The search for a cointegrating vector between the REER and fundamentals involved an algorithm, which: (i) discards models that do not have a statistically significant vector; (ii) eliminates variables which do not have coefficients with theoretically expected sign or whose inclusion changes the signs of other variables; (iii) discards models which do not have a statistically significant error correction term with negative sign; and (iv) maximizes the R-square of the ECM. The net foreign liability was dropped from the chosen model, following this algorithm, similar to the results of other studies, including Montiel (2007) and Coudart et al (2011). Test for cointegration among the remaining variables shows a single cointegrating vector at 10 percent significant level (Appendix Table 2b), which after normalizing for the coefficient of LREER, takes the following form:

\begin{matrix} (10) & L N E E R_{t} = 4.74 + \underset{(1.48)}{0.03} * L R P_C O M_{t} + \underset{(2.97)}{0.36} * L P R O D_{t} + \underset{(4.35)}{0.37} * L G C N_{t} \end{matrix}

Where numbers in parenthesis refer to t-values.

While all of the fundamentals in equation (10) have the expected signs on their coefficients, the real price of commodities is not statistically significant as is the case in equation (3). Tests for cointegration restrictions show that LRP_COM is not important for the cointegrating vector (Appendix Table 2c). As a result, equation (10) is re-estimated without LRP_COM and the resulting cointegration vector, which becomes statistically significant at 1 percent level (Appendix Table 2d), and the short-run dynamic equation are shown in equations (11) and (12), respectively:

\begin{matrix} (11) & L R E E R_{t} = 4.90 + \underset{(3.57)}{0.48} * L R P O D_{t} + \underset{(4.32)}{0.39} * L G C N_{t} \end{matrix}

\begin{matrix} (12) & D L R E E R_{t} = \underset{(0.05)}{0.0001} - \underset{(- 3.02)}{0.13} * E C M_{t - 1} + \underset{(2.33)}{0.22} * D L R E E R_{t - 1} + \underset{(3.60)}{0.45} * D L P R O D_{t - 1} - \underset{(- 2.92)}{0.09} * D L G C N_{t - 1} \end{matrix}

Where, D-stands for the first difference, the subscript (-1) refers to the first lag, and ECM stands for the error correction term, which is the error term of equation (11). Numbers in parenthesis are t-values.
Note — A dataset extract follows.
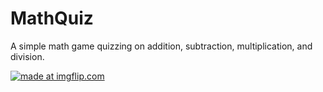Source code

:# MathQuiz
A simple math game quizzing on addition, subtraction, multiplication, and division.

<a href="https://imgflip.com/gif/2n2zle"><img src="https://i.imgflip.com/2n2zle.gif" title="made at imgflip.com"/></a>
Accordingly, relative productivity and government consumption are the main drivers of the equilibrium real effective exchange rate in Peru. The coefficient on the error correction term in the dynamic equation is -0.13 and is statistically significant at 1 percent implying that about 13 percent of deviations of the real exchange rate from the long run equilibrium would be corrected after one quarter. The half-life of a shock to the REER, calculated as log(0.5)/log(1-0.13), is estimated at about 5 quarters, which is consistent with the results of other empirical studies. Both productivity and government consumption are also significant in the short run dynamic model (equation (12)), the latter with an unexpected negative sign.

The above result is robust to changes in specifications (Table 2). The exception is when annual data for 1970–2013 is used, which show a statistically significant RP_COM, but the elasticity remains very small (0.03)⁷.

Table 2.

Peru: The Real Exchange Rate and Fundamentals: Alternative Specifications ^1/

^{^1/}Numbers in parenthesis are t-values.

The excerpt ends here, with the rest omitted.